• _Task description_
Copy every line below that has the word "khann" in it.

• _Records provided_
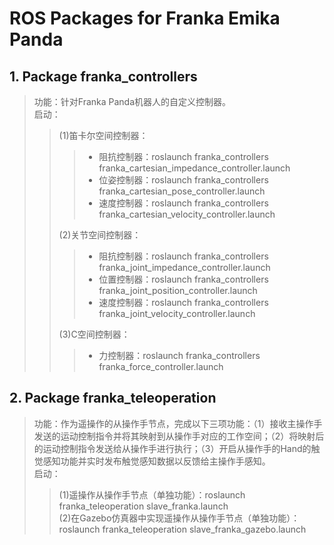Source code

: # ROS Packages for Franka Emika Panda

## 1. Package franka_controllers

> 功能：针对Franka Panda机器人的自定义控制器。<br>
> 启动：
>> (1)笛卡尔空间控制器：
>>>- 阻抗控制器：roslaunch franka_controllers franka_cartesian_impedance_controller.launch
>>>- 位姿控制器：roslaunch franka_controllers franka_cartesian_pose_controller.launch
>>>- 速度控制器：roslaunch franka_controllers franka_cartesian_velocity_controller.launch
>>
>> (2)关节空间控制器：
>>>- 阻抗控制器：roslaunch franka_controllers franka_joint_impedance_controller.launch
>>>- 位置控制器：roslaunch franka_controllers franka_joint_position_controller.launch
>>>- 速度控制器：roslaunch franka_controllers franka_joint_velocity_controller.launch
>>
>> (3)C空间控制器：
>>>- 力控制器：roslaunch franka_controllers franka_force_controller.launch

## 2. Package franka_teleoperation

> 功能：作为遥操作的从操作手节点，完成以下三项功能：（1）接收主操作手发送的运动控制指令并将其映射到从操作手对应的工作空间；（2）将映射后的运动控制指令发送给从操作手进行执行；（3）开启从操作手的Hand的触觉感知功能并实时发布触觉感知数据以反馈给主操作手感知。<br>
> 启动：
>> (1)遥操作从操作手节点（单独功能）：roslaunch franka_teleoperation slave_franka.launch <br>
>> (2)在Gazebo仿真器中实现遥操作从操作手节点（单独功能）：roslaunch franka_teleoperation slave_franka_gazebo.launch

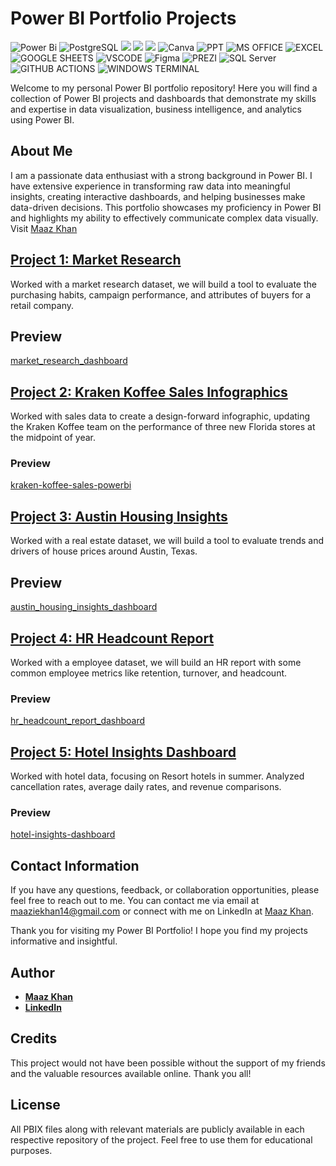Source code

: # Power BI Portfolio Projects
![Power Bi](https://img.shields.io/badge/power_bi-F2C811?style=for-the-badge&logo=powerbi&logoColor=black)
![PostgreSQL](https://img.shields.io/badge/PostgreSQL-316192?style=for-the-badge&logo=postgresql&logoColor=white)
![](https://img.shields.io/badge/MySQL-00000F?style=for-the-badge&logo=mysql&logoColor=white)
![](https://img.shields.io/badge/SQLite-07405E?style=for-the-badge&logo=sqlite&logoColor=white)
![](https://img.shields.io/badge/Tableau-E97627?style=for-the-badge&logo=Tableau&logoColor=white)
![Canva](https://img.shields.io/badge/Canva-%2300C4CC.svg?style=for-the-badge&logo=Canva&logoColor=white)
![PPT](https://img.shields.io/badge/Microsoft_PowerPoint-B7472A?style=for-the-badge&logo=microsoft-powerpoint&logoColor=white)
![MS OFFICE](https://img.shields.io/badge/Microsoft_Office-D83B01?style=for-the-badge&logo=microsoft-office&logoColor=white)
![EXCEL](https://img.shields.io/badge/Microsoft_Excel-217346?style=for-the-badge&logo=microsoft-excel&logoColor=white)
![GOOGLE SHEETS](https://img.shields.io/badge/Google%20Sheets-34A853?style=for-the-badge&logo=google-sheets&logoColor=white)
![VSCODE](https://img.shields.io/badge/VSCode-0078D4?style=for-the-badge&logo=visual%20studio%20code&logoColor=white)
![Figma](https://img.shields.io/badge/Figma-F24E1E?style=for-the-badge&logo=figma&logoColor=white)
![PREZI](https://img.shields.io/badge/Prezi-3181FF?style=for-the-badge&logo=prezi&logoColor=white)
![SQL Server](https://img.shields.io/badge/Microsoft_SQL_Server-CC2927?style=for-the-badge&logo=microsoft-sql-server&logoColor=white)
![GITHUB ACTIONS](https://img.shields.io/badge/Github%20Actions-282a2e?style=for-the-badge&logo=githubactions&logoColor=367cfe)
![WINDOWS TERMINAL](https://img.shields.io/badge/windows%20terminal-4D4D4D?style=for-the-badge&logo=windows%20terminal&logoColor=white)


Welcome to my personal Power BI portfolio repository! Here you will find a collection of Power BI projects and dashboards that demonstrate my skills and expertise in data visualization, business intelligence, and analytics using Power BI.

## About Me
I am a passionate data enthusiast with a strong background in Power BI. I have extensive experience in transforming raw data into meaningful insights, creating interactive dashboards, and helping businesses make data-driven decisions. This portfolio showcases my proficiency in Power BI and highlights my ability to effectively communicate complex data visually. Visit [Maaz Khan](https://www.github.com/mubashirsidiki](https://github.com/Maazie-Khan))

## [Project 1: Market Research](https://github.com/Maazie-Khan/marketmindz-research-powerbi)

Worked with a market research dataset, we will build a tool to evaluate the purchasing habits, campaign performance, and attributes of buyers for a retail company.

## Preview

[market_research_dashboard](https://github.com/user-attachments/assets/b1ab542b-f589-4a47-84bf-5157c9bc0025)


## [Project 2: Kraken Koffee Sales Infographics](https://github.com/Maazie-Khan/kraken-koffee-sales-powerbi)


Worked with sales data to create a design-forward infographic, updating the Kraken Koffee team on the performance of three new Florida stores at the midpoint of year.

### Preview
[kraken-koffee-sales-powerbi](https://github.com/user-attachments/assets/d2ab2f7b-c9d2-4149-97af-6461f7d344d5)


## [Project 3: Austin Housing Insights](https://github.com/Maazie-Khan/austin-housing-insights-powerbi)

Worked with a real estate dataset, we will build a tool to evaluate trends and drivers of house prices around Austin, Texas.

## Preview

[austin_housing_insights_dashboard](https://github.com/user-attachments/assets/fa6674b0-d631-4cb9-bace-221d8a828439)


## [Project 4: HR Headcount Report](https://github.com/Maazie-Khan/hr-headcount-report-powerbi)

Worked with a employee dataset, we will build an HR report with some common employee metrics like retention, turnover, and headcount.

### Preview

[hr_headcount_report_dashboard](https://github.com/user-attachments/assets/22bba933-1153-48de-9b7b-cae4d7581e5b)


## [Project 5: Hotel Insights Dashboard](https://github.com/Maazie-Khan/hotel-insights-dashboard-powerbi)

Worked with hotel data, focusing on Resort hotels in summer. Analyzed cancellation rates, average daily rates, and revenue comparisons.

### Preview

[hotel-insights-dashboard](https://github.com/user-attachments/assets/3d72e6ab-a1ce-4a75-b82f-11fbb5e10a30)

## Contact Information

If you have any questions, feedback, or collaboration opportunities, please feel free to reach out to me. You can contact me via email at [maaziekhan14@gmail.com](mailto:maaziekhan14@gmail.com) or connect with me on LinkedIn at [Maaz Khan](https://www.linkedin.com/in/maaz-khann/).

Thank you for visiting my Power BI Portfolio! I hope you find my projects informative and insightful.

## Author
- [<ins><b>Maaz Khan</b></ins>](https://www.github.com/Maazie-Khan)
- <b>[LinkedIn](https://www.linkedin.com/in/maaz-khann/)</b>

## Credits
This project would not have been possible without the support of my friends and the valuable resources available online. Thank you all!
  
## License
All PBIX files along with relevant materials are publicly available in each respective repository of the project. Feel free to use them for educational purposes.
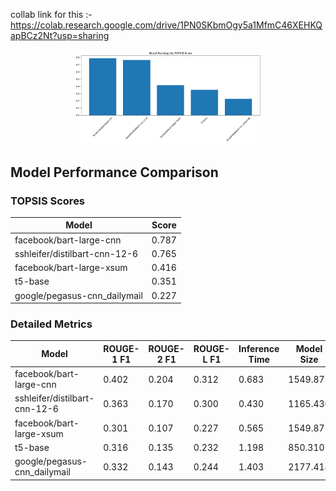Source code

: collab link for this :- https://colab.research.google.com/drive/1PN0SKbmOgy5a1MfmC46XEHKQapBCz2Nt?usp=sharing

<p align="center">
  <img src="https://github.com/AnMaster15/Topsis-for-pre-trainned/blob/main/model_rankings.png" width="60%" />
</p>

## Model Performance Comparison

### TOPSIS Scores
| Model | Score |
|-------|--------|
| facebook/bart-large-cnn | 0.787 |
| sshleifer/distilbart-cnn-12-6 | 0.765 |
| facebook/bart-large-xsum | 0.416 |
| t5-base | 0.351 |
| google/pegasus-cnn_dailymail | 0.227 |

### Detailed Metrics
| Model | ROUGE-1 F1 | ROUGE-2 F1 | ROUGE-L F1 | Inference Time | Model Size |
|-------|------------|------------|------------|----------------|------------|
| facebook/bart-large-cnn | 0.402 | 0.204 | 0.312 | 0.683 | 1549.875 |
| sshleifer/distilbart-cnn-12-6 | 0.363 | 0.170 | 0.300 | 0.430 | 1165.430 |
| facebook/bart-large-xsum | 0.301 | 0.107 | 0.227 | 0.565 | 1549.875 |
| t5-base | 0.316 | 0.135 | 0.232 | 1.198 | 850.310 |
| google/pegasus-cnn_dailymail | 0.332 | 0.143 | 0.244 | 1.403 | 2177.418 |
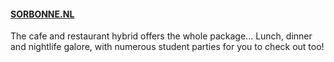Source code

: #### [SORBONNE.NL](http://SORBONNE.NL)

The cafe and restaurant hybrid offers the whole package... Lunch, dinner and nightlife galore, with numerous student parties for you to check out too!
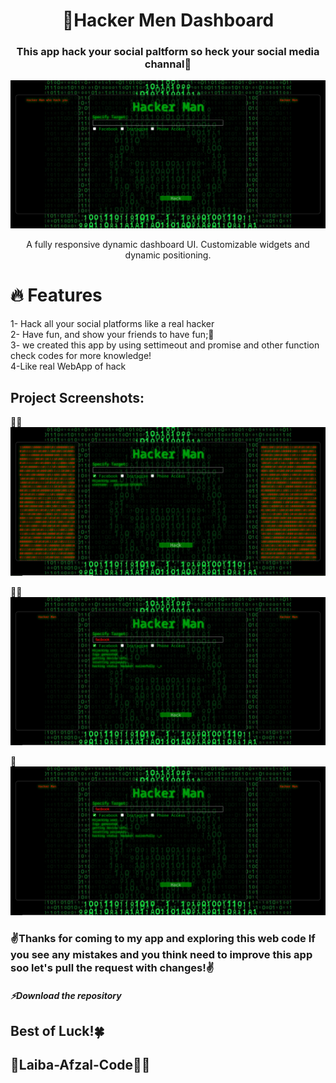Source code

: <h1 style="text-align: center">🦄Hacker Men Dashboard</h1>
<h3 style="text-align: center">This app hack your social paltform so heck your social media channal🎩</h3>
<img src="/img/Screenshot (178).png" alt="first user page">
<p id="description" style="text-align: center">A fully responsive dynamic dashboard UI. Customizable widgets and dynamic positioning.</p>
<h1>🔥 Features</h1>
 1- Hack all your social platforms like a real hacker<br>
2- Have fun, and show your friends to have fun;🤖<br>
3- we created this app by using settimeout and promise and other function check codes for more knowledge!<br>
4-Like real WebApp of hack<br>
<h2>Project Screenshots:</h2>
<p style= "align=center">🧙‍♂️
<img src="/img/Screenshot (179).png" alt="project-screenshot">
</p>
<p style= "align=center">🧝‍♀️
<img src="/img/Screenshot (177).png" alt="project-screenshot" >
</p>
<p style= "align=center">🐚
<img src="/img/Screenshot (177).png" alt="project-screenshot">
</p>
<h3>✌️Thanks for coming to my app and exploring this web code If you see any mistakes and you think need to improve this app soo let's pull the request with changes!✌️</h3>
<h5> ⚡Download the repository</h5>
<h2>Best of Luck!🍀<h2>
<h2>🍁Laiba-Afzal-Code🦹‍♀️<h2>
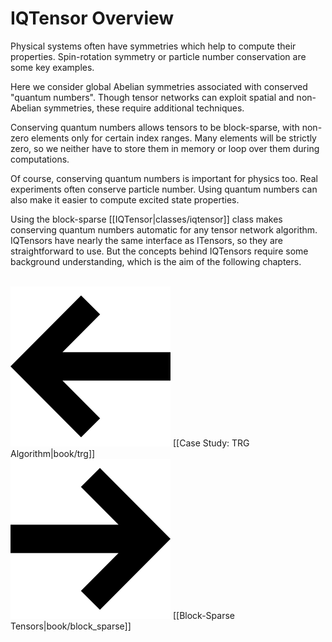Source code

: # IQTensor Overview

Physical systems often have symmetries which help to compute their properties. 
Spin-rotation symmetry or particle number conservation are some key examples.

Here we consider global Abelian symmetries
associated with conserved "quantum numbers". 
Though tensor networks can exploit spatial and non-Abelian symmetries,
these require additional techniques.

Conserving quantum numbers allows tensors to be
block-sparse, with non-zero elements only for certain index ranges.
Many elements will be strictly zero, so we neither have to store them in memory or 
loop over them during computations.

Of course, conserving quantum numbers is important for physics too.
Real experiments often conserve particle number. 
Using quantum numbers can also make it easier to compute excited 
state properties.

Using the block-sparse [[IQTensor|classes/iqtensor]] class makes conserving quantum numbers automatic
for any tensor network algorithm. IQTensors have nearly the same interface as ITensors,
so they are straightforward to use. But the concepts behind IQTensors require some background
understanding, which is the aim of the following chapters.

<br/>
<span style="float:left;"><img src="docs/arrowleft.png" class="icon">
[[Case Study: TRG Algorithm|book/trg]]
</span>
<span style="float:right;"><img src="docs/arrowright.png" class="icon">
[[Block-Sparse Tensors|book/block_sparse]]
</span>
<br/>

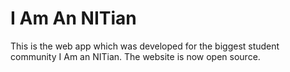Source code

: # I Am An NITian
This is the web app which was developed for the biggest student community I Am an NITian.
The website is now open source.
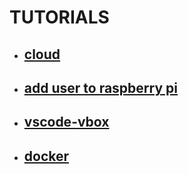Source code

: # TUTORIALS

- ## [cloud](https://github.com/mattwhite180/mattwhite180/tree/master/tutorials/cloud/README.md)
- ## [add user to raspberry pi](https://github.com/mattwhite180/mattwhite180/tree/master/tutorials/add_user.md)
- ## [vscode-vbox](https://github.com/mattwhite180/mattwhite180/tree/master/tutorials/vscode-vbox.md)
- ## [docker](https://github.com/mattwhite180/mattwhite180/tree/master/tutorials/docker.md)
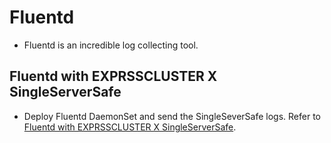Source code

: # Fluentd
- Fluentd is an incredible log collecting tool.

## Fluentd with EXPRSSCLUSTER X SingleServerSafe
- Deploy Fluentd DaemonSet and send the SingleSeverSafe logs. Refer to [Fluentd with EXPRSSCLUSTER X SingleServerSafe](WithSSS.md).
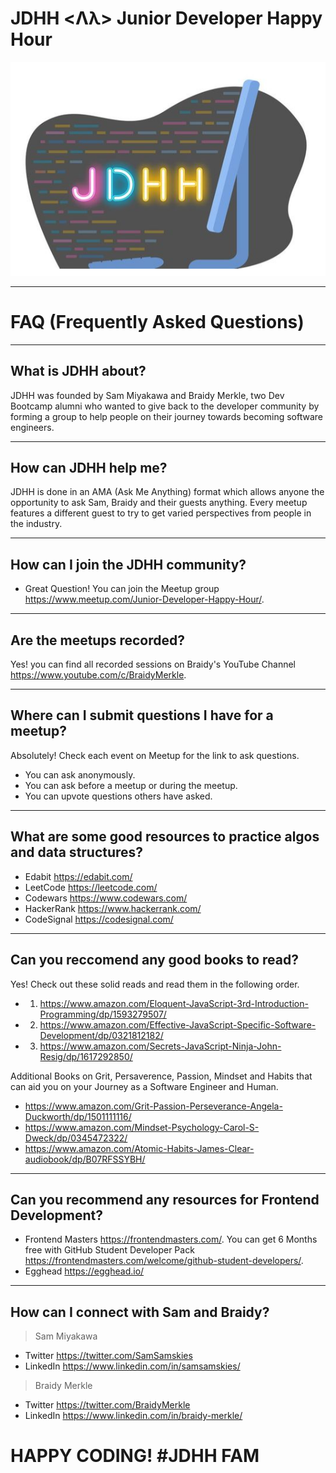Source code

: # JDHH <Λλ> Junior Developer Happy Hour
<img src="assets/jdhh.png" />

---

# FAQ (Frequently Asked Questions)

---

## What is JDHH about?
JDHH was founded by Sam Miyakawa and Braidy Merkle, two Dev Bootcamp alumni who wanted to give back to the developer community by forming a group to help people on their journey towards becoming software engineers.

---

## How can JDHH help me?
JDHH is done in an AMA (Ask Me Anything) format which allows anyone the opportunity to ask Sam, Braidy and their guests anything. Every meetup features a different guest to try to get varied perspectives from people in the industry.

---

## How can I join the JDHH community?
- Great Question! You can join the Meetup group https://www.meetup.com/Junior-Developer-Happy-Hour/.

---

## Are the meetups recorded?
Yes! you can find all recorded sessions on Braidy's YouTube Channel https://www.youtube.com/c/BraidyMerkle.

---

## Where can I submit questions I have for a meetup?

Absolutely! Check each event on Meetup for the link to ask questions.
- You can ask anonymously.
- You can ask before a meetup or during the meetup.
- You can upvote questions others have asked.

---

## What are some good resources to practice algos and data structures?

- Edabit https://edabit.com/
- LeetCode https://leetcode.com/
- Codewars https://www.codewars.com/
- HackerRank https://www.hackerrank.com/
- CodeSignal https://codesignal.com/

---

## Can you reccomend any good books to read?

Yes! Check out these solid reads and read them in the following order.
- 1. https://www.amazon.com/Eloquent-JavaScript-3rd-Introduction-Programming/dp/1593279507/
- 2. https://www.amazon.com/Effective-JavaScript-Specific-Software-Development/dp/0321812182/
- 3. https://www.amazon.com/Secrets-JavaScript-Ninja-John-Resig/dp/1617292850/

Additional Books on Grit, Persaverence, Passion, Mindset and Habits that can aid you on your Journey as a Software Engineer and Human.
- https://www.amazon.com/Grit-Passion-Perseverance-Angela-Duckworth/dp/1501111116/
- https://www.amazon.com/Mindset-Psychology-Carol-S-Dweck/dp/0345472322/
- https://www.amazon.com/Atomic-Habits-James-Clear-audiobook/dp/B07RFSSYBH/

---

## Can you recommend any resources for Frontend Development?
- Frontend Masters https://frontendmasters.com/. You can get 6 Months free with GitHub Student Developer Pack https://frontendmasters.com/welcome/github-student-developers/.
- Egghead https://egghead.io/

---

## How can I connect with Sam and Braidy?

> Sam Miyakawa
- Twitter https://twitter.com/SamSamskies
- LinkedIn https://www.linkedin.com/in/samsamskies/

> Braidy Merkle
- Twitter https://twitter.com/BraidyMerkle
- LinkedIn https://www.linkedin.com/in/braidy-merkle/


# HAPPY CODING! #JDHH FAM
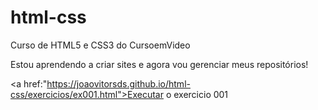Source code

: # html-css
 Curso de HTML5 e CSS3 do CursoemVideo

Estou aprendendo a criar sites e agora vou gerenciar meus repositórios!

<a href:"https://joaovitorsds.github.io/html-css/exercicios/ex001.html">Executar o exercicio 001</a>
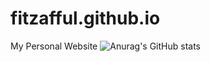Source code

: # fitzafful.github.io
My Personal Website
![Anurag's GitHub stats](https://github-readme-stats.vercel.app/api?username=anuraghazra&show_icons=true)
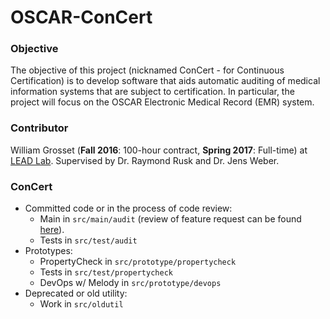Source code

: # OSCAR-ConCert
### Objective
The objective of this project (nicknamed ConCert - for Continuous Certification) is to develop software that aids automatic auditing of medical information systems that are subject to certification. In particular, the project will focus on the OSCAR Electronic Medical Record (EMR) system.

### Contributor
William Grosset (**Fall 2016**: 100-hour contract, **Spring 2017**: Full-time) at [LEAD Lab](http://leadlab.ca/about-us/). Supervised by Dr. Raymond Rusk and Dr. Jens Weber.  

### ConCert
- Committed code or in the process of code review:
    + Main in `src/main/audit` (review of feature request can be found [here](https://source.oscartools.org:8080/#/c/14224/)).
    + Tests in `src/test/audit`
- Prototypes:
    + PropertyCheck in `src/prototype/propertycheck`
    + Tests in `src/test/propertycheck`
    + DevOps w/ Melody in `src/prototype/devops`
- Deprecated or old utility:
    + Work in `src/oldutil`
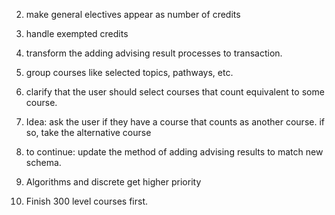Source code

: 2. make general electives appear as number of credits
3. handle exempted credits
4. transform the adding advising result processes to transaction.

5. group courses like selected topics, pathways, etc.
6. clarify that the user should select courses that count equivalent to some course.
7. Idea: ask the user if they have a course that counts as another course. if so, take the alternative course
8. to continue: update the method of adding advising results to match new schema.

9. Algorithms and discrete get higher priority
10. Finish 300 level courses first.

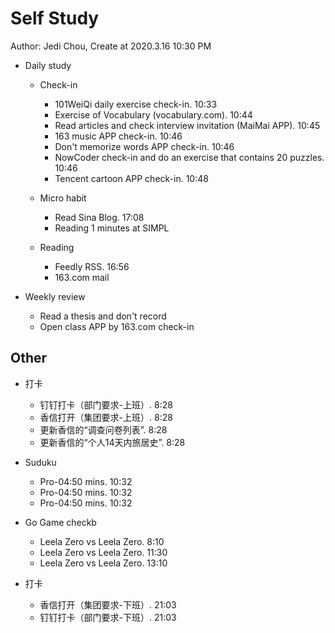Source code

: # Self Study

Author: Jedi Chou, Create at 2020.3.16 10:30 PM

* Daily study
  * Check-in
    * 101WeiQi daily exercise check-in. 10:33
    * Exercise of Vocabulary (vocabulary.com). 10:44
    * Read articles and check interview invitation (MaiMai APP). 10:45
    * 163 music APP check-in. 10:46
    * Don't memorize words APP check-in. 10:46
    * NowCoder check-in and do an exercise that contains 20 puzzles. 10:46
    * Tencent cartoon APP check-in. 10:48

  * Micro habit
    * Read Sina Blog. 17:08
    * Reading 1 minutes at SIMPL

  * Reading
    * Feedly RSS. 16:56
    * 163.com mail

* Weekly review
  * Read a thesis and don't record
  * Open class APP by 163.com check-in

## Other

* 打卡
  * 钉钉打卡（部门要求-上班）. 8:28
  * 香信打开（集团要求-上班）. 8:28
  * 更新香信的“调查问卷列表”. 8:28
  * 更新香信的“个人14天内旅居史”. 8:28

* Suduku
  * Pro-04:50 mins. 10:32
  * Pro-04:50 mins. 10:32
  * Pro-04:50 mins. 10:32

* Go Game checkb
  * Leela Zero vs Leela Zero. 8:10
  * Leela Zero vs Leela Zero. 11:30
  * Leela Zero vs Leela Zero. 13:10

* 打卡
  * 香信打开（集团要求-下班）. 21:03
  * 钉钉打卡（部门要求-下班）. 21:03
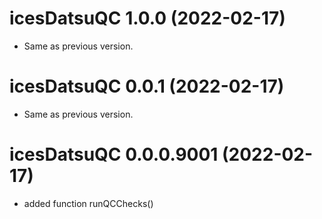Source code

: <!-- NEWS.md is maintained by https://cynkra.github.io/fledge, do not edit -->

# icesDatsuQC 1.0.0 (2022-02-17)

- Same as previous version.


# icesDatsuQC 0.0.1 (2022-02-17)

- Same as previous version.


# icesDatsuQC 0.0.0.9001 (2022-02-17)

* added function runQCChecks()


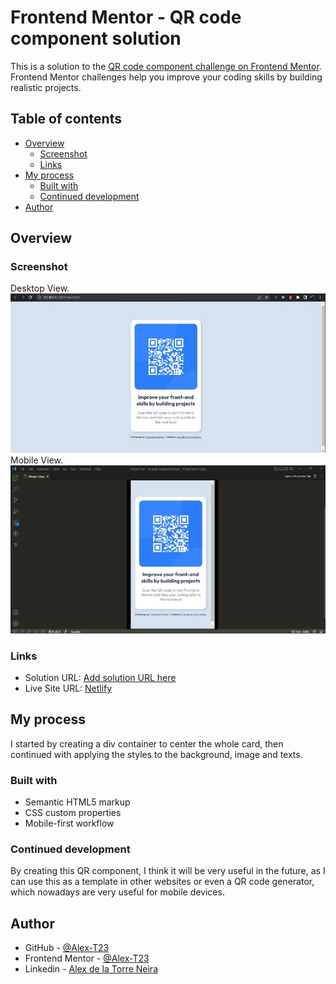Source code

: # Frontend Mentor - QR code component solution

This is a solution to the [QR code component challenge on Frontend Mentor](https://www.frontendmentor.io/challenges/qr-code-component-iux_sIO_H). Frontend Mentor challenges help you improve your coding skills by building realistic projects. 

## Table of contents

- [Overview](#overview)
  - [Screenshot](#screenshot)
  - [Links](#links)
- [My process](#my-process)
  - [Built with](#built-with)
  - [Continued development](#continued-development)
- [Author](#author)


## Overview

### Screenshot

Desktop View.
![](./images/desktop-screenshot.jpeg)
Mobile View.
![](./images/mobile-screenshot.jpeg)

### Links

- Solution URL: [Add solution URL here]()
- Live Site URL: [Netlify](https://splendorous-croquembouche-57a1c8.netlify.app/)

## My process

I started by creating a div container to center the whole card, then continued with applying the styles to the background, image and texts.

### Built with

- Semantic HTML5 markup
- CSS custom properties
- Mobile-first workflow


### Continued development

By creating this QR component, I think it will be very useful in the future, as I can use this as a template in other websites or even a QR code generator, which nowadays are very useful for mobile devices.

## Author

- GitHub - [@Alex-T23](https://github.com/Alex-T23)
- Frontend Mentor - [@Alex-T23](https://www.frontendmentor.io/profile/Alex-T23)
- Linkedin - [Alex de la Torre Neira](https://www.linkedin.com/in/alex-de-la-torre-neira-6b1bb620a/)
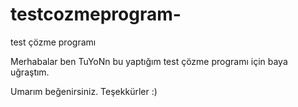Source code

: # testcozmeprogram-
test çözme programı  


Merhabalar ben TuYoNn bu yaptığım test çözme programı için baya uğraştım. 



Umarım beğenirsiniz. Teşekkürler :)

• _Solution to this task_
If you have any questions, feedback, or collaboration opportunities, please feel free to reach out to me. You can contact me via email at [maaziekhan14@gmail.com](mailto:maaziekhan14@gmail.com) or connect with me on LinkedIn at [Maaz Khan](https://www.linkedin.com/in/maaz-khann/).
- <b>[LinkedIn](https://www.linkedin.com/in/maaz-khann/)</b>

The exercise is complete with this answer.